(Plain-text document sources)
* * * * * * *

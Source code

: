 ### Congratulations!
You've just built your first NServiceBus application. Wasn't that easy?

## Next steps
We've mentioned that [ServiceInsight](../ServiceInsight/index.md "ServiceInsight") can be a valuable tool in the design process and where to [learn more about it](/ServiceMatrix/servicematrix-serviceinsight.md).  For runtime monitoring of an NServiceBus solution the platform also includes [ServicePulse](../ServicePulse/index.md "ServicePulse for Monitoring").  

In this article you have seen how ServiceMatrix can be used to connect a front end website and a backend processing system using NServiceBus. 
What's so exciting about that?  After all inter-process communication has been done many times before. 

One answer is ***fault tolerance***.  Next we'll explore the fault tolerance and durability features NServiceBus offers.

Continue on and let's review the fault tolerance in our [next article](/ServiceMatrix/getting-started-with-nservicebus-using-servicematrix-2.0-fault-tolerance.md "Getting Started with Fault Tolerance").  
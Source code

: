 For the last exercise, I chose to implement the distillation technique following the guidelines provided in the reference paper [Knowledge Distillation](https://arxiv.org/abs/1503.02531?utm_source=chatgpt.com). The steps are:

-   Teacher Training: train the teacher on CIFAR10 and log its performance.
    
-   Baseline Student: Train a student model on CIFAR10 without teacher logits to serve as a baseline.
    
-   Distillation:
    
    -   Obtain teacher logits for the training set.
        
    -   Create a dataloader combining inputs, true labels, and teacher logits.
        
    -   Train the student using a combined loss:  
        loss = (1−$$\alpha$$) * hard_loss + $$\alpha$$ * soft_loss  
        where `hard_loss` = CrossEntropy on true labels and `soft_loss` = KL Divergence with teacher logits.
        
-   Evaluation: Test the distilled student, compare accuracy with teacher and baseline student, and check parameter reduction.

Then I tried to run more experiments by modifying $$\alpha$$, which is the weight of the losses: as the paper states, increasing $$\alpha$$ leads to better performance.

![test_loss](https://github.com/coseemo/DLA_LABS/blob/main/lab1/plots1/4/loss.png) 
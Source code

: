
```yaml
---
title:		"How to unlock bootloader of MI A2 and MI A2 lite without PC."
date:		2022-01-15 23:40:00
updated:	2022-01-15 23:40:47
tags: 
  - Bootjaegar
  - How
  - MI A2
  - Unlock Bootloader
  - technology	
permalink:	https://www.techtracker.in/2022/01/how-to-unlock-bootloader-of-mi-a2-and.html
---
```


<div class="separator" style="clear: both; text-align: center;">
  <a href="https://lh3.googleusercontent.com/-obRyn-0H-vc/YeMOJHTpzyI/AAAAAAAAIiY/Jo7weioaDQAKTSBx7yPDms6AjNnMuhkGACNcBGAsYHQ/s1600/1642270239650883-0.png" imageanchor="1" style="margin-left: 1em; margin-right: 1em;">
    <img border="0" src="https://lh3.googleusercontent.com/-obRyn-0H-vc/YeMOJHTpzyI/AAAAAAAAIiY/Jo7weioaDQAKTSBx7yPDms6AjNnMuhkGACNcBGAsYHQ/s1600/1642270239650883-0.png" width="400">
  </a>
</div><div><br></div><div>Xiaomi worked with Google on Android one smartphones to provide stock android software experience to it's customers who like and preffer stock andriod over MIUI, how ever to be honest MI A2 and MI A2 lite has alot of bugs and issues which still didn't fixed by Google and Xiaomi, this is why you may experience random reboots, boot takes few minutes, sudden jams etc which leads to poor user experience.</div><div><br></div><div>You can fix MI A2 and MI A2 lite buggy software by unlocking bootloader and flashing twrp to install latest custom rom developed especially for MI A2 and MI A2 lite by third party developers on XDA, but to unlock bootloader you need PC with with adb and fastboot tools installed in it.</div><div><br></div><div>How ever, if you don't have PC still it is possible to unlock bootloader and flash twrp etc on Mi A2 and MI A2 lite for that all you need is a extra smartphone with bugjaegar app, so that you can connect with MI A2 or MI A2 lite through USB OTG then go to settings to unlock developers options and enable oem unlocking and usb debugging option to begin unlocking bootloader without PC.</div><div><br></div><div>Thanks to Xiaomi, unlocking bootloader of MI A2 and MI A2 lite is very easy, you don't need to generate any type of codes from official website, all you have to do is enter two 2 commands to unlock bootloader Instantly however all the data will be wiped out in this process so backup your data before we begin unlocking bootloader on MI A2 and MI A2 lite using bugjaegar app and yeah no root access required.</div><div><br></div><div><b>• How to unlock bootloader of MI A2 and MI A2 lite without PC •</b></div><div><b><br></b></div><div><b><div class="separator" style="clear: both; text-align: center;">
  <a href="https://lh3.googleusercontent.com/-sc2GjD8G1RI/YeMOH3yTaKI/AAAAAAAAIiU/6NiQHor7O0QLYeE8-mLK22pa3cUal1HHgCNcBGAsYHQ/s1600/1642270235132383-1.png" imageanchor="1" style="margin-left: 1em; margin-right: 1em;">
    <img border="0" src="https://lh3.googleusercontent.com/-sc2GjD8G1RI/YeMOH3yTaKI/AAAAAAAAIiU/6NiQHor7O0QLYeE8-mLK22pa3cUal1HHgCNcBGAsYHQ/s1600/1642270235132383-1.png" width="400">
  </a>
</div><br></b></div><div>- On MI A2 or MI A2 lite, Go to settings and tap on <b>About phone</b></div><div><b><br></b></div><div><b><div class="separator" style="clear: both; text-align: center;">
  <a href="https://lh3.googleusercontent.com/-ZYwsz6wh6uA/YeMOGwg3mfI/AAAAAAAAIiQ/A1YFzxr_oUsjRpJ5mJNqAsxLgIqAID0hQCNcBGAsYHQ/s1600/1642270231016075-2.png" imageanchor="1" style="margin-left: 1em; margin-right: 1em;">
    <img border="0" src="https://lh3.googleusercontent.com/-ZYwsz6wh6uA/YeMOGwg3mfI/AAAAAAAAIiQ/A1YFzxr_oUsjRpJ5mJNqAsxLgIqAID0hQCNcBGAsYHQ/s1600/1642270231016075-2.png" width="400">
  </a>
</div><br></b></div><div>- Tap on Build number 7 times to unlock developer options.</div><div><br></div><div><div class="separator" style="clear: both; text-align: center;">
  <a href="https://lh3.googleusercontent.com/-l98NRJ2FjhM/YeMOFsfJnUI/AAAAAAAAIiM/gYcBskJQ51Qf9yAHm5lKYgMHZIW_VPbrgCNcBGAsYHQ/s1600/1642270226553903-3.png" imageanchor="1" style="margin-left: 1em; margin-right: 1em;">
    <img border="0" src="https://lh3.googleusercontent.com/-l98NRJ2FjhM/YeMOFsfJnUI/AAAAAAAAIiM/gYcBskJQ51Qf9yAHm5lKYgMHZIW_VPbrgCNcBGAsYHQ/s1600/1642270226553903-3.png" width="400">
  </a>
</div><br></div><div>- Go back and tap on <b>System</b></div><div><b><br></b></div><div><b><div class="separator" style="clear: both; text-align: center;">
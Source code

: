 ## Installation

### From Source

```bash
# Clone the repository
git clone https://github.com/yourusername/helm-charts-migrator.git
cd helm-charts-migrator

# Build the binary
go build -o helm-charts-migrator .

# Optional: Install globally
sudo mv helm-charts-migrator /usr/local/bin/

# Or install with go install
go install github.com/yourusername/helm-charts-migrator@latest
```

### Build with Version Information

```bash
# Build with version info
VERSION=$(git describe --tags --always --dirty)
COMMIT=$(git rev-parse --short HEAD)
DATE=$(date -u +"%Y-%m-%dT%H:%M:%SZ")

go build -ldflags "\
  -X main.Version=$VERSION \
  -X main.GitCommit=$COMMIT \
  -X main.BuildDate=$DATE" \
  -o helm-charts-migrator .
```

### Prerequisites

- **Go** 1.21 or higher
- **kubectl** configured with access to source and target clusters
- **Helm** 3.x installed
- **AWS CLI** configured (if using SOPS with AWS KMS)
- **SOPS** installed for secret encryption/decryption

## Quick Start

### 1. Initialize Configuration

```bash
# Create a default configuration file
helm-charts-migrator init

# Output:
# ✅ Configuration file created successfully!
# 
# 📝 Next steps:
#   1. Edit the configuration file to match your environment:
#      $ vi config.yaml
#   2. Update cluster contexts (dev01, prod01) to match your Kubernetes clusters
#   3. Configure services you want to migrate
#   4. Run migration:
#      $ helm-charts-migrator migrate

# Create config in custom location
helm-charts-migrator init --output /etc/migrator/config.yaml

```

* * * * * * *

_Directions for this task:_
List the lines of the entries that include "logits".

_Expected output:_
-   Baseline Student: Train a student model on CIFAR10 without teacher logits to serve as a baseline.
    -   Obtain teacher logits for the training set.
    -   Create a dataloader combining inputs, true labels, and teacher logits.
        where `hard_loss` = CrossEntropy on true labels and `soft_loss` = KL Divergence with teacher logits.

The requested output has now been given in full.